To conduct efficiency analysis using DEA, an appropriate returns to scale assumption of the DEA model must be established. In the case of OSS projects, the assumption of variable returns to scale is applied because the scales are various and both increasing and decreasing returns to scale exist in the information technology industry [15]. As such, this study selected the Banker–Charnes–Cooper (BCC) model, which assumes variable returns to scale. The form of the equation used in this study is shown below:

\begin{array}{l} Maximize h_{0} = & \sum_{r = 1}^{s} u_{r} y_{r 0} + u_{0} \\ s.t. \\ \sum_{r = 1}^{s} u_{r} y_{r 0} - \sum_{i = 1}^{m} v_{i} x_{i j} + u_{0} \leq 0, j = 1, \dots, n \\ \sum_{i = 1}^{m} v_{i} x_{i 0} = 1 \\ u_{r}, v_{i} \geq ε, \forall r, i \end{array}

(1)

4.2. Two-Stage DEA

OSS projects on GitHub are accompanied by a very complex development process. A traditional DEA assumes this commit production process as a single black box, and is unable to accurately reflect the efficiency of the GitHub OSS project. Therefore, this study utilizes the two-stage DEA model, which breaks down the internal structure of DMU in two stages rather than one, to analyze efficiency. The application of two-stage DEA can reveal internalized inefficiencies within a DMU which appears efficient in the traditional DEA model. Moreover, this model shows which stage specifically causes inefficiency since it calculates the efficiency of each stage independently; as such, guidelines to improve efficiencies can be specified by stage.
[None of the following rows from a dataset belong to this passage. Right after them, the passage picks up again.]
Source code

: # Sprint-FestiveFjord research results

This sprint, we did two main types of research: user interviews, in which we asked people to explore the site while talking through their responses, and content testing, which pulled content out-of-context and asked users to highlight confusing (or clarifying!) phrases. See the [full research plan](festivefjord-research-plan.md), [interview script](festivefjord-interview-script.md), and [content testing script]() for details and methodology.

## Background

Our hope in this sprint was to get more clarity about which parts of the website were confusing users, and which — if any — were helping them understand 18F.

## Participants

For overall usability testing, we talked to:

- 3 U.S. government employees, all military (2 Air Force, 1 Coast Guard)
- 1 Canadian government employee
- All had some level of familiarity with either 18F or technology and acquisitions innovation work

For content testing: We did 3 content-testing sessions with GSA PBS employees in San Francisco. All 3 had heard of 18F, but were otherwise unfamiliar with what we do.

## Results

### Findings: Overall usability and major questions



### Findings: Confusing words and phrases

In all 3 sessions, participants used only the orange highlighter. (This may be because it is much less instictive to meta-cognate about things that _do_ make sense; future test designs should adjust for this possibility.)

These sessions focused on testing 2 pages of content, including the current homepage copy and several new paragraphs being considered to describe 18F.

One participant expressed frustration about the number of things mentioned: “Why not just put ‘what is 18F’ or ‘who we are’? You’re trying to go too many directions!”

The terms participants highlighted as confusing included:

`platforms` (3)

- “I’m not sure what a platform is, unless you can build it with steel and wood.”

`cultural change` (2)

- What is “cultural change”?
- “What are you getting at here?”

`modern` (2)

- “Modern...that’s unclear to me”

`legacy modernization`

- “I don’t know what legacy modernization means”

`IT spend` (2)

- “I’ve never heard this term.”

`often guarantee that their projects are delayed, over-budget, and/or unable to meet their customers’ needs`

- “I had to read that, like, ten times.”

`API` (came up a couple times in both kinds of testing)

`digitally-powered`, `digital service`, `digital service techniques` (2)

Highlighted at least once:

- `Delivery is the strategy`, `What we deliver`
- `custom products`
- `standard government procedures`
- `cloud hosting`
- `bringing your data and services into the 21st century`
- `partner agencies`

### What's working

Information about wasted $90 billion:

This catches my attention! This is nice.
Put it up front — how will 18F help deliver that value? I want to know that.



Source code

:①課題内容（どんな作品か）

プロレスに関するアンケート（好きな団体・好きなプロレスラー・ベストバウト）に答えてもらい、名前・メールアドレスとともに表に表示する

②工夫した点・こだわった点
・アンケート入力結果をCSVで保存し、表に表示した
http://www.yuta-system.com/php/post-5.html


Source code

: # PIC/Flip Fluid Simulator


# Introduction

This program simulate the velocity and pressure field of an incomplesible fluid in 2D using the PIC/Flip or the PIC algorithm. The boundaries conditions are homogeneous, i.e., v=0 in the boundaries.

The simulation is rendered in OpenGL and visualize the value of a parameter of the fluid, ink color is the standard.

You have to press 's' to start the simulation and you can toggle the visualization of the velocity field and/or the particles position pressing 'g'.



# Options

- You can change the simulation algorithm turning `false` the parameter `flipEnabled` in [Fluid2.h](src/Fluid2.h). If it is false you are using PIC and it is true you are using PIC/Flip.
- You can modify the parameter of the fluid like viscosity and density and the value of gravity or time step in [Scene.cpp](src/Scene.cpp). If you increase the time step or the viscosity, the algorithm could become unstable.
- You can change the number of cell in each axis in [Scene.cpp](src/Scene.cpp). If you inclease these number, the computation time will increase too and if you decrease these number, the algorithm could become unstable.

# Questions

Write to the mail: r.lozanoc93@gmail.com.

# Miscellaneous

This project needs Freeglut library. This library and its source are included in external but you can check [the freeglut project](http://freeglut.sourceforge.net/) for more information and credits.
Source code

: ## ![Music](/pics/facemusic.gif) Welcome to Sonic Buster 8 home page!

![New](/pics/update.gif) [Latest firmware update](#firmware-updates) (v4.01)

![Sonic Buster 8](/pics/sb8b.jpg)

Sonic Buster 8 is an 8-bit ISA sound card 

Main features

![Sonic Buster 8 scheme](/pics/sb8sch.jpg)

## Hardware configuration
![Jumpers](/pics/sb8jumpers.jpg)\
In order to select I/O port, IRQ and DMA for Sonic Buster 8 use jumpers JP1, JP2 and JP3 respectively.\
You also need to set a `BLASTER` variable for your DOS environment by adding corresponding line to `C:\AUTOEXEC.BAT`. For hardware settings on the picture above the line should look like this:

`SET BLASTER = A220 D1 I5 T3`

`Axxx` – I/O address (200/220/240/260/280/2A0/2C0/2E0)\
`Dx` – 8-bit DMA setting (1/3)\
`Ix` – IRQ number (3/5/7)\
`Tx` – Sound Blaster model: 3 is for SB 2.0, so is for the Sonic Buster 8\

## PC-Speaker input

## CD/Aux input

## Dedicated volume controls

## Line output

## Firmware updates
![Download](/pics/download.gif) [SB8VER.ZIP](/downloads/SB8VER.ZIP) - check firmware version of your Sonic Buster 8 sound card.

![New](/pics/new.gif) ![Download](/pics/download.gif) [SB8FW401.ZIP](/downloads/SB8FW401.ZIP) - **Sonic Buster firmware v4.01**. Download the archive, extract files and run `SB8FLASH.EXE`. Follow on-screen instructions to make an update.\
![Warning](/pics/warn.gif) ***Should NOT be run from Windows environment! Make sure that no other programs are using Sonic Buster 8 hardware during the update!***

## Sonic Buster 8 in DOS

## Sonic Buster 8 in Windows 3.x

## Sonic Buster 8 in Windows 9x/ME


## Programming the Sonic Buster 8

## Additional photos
A commit carries a symbolic meaning in GitHub-based OSS development process. As mentioned earlier, a commit refers to an independent data unit that contains records of newly created code, which is created by Git [6]. It would be no exaggeration to refer to GitHub as a service that supports the convenient management and sharing of commits. This is because all code that makes up the OSS is contained within at least one commit. In discussing the efficiency of the OSS project, this study aimed to reflect the process through which the commits are created and merged into the master branch; as such, the mid-level output of the two-stage DEA model was set as the number of commits. On this basis, the merge efficiency of the first stage evaluated how efficiently the commits could be created by a large number of participants, and the project efficiency of the second stage evaluated the qualitative and quantitative outputs from the commits.

4.2.1. Stage 1—Merge Efficiency

All commits in an OSS project are divided into two types: those resulting from pull requests that have passed a phased regulatory phase, and those that have been directly added by contributors with push authority. As such, the merge efficiency of the first stage considers the number of pull requests and number of contributors as the input, and the number of commits as the output. As the OSS projects do not involve monetary costs for hiring human resources, but rather the voluntary participation of an unspecified many, it can be assumed that there is no control over inputs. Therefore, it is appropriate to use the output-oriented model, which seeks maximization of output for a given number of inputs [9].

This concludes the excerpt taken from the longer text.